Amanita albocreata, also called the ringless panther or the ringless panther amanita, is a species of fungus in the family Amanitaceae. It was discovered in 1944 by William Murrill. It is commonly found in the northeastern United States and parts of southeastern Canada. It normally grows between the rainy months of June and August.

==Taxonomy==
First described in 1902 by George Francis Atkinson under the name Amanitopsis albocreata, the species was then transferred to Amanita in 1941 by Jean-Edouard Gilbert.

==Description==
- Cap: The length of the cap can vary from 2-8 cm. It can appear convex or shield-shaped. The cap's disc has been seen colored white to pale yellow, with easily removed flaky patches or warts of whitish volva remnants. The center can be tan or creamy yellow in color. Akin to its relative Amanita frostiana, the cap feels smooth and sticky when moist.
- Gills: Gills can be free or slightly adnate. They are about 3–10.5 mm broad, with a minutely flocculose edge. The short gills are truncate to excavate-truncate with or without an attenuate "tooth" at the juncture with the flesh of the cap. They are cream to pale cream in color.
- Stipe: The stem, or stipe, measures 80–120 x 6–8 mm. It lacks a ring but consists of a volva. The notable bulb (dimensions 15–22 x 12–20 mm) bears a distinct white collar, as do some species with annulate stems, like other Amanita species, A. multisquamosa, A. velatipes, and A. pantherina.
- Spores and microscopic features: The spores measure (7.3-) 7.7–9.5 (-11.6) x 6.6–8.4 (-9.4) μm and are globose to subglobose or occasionally broadly ellipsoid and inamyloid. Clamps are rare at the bases of basidia.
- Flesh: This mushroom has thin and sticky flesh under the cap.
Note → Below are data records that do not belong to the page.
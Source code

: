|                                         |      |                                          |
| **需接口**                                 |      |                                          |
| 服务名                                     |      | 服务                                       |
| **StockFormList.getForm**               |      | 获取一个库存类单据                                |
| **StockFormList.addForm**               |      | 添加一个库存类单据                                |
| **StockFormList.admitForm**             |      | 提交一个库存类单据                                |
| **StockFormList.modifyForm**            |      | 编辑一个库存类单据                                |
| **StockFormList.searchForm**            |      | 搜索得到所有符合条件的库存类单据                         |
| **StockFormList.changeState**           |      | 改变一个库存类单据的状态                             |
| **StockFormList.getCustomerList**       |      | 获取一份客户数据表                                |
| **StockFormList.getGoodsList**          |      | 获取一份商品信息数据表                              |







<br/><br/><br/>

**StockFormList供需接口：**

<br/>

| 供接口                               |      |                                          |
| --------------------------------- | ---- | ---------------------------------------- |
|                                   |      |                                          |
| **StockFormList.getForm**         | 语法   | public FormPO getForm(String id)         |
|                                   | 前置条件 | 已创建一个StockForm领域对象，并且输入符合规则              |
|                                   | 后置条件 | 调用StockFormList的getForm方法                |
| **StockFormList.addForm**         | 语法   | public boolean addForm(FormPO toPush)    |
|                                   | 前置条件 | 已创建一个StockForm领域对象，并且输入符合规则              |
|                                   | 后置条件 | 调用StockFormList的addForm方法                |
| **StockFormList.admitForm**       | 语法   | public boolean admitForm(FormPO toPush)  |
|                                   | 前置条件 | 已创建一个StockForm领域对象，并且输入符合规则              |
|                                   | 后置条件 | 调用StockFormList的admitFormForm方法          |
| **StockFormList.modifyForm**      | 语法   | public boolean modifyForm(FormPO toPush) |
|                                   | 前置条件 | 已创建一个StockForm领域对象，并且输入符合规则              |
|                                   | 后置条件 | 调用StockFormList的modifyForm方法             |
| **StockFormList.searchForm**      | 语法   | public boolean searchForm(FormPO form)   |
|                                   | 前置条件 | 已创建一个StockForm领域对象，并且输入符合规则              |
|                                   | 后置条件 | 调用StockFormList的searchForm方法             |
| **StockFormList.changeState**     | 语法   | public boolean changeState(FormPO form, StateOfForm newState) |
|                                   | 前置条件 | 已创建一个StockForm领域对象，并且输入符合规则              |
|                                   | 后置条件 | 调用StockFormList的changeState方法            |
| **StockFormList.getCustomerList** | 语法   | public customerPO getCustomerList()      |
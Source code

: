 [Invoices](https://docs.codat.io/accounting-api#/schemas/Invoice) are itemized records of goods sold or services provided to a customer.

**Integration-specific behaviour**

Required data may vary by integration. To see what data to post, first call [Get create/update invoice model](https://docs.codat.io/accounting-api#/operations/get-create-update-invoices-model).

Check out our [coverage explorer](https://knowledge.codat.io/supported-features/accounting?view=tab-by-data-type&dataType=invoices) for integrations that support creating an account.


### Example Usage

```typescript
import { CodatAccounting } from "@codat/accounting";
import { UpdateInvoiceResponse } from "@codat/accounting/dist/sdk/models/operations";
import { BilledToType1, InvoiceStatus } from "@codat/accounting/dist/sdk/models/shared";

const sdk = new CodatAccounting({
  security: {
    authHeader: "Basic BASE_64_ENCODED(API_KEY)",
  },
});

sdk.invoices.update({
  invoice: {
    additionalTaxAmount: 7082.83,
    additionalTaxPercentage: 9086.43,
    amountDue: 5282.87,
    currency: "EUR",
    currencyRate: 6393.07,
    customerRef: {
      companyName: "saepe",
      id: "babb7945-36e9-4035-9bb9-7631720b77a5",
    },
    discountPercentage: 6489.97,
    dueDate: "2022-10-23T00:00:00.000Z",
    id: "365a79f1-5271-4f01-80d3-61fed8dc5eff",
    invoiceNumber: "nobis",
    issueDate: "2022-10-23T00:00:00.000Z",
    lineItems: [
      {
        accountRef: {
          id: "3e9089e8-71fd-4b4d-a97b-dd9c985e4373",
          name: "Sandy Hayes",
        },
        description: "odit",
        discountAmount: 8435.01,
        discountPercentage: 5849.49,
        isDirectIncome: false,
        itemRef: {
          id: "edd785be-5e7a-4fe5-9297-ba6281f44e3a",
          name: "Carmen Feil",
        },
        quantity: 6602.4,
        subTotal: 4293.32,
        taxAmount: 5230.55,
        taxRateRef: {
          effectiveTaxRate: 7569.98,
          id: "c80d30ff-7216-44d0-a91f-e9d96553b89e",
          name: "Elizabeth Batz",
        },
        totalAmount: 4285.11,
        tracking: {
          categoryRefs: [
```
==Distribution and habitat==
This fungus is found in the hardwood-hemlock (Tsuga) forest of the northeastern United States and southeastern Canada and of boreal forest at least as far north as the Island of Newfoundland. Commonly, it is found in coniferous and deciduous forests or open, lush green grasslands.

==Edibility==
This species is of unknown edibility and is possibly poisonous.